LendLease Digital CEO William Ruh has laid out the company’s vision for a 'smart building ecosystem' that would increase the number of live data points in buildings tenfold.

Ruh said Lendlease is looking to advance its use of smart building technology well beyond its current application in the company’s Barangaroo development in Sydney. He said that site generates about 1 million live data points from a wide range of connected systems, including access and lighting controls to metering systems.

Lendlease will look to take its use of building data further by focusing its efforts in three areas.

One of those areas is building automation, management and integration. Ruh says Lendlease wants a single, tailored system that combines these functions, something he says technology providers have yet to offer.

“People come in and say ‘I have one of those’. But it’s a general purpose thing that doesn't actually do what we want, and it costs a lot to make changes,” Ruh said at the IoT Impact conference in Sydney this week.

He said Lendlease is working out whether to build such a system with help from partners, or continue looking for one.

Digital infrastructure is another area Lendlease will focus on. Ruh said the company will look for systems that “address business value”. These include energy, water and waste sensors, smart surveillance (including facial recognition), smart parking systems, electric vehicle charging technology, smart lighting and advanced “in building” mobile coverage.
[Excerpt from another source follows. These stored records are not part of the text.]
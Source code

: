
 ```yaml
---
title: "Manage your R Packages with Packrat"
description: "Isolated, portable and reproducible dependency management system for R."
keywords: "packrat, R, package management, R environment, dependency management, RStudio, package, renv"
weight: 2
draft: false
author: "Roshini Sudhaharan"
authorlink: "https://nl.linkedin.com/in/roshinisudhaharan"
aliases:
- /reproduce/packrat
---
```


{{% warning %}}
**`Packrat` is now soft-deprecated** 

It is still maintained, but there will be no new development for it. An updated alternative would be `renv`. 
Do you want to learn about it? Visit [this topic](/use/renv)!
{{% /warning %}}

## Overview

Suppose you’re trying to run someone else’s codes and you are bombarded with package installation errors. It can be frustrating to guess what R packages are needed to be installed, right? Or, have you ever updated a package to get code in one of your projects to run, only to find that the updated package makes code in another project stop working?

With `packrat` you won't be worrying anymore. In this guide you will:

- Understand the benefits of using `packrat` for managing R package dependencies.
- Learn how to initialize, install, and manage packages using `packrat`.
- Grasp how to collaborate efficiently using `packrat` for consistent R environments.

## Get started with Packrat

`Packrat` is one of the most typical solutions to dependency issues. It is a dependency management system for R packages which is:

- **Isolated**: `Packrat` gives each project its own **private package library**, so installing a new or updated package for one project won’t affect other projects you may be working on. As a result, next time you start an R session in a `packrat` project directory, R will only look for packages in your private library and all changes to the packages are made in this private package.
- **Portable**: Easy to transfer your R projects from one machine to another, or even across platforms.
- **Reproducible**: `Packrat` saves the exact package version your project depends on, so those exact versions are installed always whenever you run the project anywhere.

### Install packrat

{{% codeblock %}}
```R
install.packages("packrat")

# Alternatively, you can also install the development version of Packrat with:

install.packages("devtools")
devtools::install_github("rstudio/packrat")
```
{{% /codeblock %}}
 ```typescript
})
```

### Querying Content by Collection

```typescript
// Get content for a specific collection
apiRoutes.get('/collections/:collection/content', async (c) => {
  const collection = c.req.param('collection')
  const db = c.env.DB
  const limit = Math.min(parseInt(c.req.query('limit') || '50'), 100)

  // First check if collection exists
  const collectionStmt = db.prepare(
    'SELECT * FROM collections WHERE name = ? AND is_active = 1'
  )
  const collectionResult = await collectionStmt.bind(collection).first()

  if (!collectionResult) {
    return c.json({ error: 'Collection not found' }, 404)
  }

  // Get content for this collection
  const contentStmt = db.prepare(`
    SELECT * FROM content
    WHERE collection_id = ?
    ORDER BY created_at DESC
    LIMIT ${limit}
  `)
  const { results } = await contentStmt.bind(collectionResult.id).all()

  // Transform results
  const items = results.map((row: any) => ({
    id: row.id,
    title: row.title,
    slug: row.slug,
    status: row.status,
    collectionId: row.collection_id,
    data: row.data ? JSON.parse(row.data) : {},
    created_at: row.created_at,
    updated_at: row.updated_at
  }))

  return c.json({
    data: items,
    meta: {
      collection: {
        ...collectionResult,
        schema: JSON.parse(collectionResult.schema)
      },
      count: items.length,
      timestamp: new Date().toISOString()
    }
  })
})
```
He also flagged digital experience, service and information capabilities as a priority. Ruh pointed to high speed public Wi-Fi, digital wayfinding, tenant community portals, smart building apps and an “immersive digital lobby experience” as future enablers.

Ruh wants systems in these three areas to be integrated, a goal he admits is “pretty far away”.

The company also wants cloud-first, mobile-first smart building technologies, but Ruh says that's not what technology providers are offering Lendlease.

Ruh also predicted the use of digital twin technology in every Lendlease building.

Beyond IoT “hygiene”

Ruh described the property industry as being at a “tipping point” in terms of the importance of Internet of Things (IoT) technology.

“The fact is, IoT is just built in almost everything we buy. And so every major system we buy – the water systems, the HVAC systems, the lighting systems – they all come with what one could view as basic IoT capability and basic applications."

"People are using it, they can get enough out of what they’ve got, to do good hygiene. But there's no business model behind it, other than we run things a lot more efficiently than ever before. We use less people to operate it. We address challenges and problems earlier than we ever have. But this is sort of the hygiene department,” he said.

He predicted that would change as clearer business models emerge for use of IoT in the property sector.

“Investment in this area is going up dramatically. And it's really going up dramatically because I think that we're starting to see business models appear where people can start to think differently about what a building is…that to me is really the tipping point of whether IoT is going to matter in our industry or not.”